Sara Echenique: Oh, absolutely. In addition to drawing from my personal experiences with hurricanes, I spoke with family and friends on the island who lived through Hurricane Maria, and read article after article about the experience of Puerto Ricans on the island post-Maria. I spoke with parents of children who have lived under blue tarp roofs to better understand their own experiences. And for the book’s back matter, I researched pretty extensively the latest science on climate change, and how it is exacerbating hurricanes and other major weather events.
KT: I thought this was a color book at first, so the storm came out of the blue for me (so to speak)! I think that made it even more impactful. Was it hard to find the right level of scariness?
SE: That’s so funny because you just never know what a reader is going to take into your story. My own young children have always been drawn to books that don’t shy away from the truth. I went into writing this story knowing that I needed to trust my readers, both old and young, because they want and need these types of stories. Unfortunately, many of them will be impacted by inclement weather events stemming from climate change at some point in their lives. I wanted to be honest about that, but it was important to me that it didn’t feel hopeless or inaccessible. Yes, the storm is scary, but my hope is that it doesn’t overshadow their bond, and their use of play, imagination and storytelling to help each other.
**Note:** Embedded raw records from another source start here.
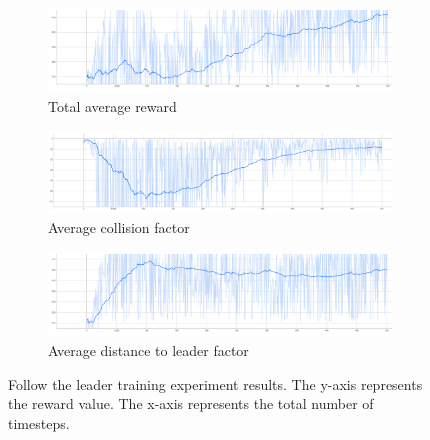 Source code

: \documentclass[12pt,a4paper,openright,twoside]{book}
\begin{document}
\begin{figure}[t]
    \centering
    \begin{subfigure}[b]{0.9\textwidth}
        \centering
        \includegraphics[width=\textwidth]{figures/ftl-reward.png}
        \caption{Total average reward}
    \end{subfigure}
    \hfill
    \begin{subfigure}[b]{0.9\textwidth}
        \centering
        \includegraphics[width=\textwidth]{figures/ftl-collision.png}
        \caption{Average collision factor}
    \end{subfigure}
    \hfill
    \begin{subfigure}[b]{0.9\textwidth}
        \centering
        \includegraphics[width=\textwidth]{figures/ftl-distance-leader.png}
        \caption{Average distance to leader factor}
    \end{subfigure}
\caption{Follow the leader training experiment results. The y-axis represents the reward value.
The x-axis represents the total number of timesteps.}
\label{fig:ftl-results}
\end{figure}
\end{document}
KT: It’s heartbreaking how many kids this story is directly relevant for. But you did a great job finding that balance. One of the ways you do that is through the central image of the roof and its colors. How did that evolve?
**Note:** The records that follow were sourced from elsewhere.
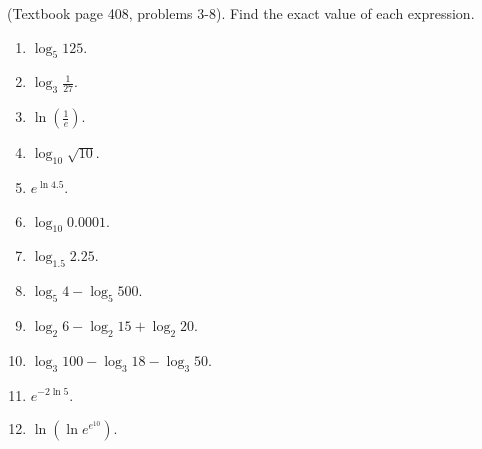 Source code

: 
\begin{problem}(Textbook page 408, problems 3-8). Find the exact value of each expression.
\begin{multicols}{3}
\begin{enumerate}
\item $\log_5 125$.
\item $\log_3 \frac{1}{27}$.
\item $\ln \left(\frac{1}{e}\right) $.
\item $\log_{10}\sqrt{10}$.
\item $e^{\ln 4.5}$.
\item $\log_{10} 0.0001 $.
\item $\log_{1.5}2.25$.
\item $\log_5 4- \log_5 500$.
\item $\log_2 6 - \log_2 15 +\log_2 20$.
\item $\log_3 100- \log_3 18 - \log _3 50 $.
\item $e^{-2\ln 5}$.
\item $\ln \left(\ln e^{e^{10}}\right)$.
\end{enumerate}
\end{multicols}
\end{problem}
SE: I drew from several mentor texts, including A Chair for My Mother by Vera Williams. Among so many beautiful parts of her book, I was drawn to how, on its surface, the story could be about a chair, but she brings depth and layers to the experience. I tried using the roof this way to make the tragedy more accessible, which allowed me to anchor Antonio and his sister’s emotional journey around their roof’s visible journey.
KT: I really love the sibling relationship—was that always part of the story?
SE: Yes (and thank you)! Throughout the story’s many, many iterations, their relationship was always central. Family is such an important part of the Puerto Rican community. I was fortunate to grow up with siblings who anchor me, and am raising children who will hopefully feel the same way. In Our Roof is Blue, Antonio and his sister were always going to find the other side of trauma because of, and for, each other.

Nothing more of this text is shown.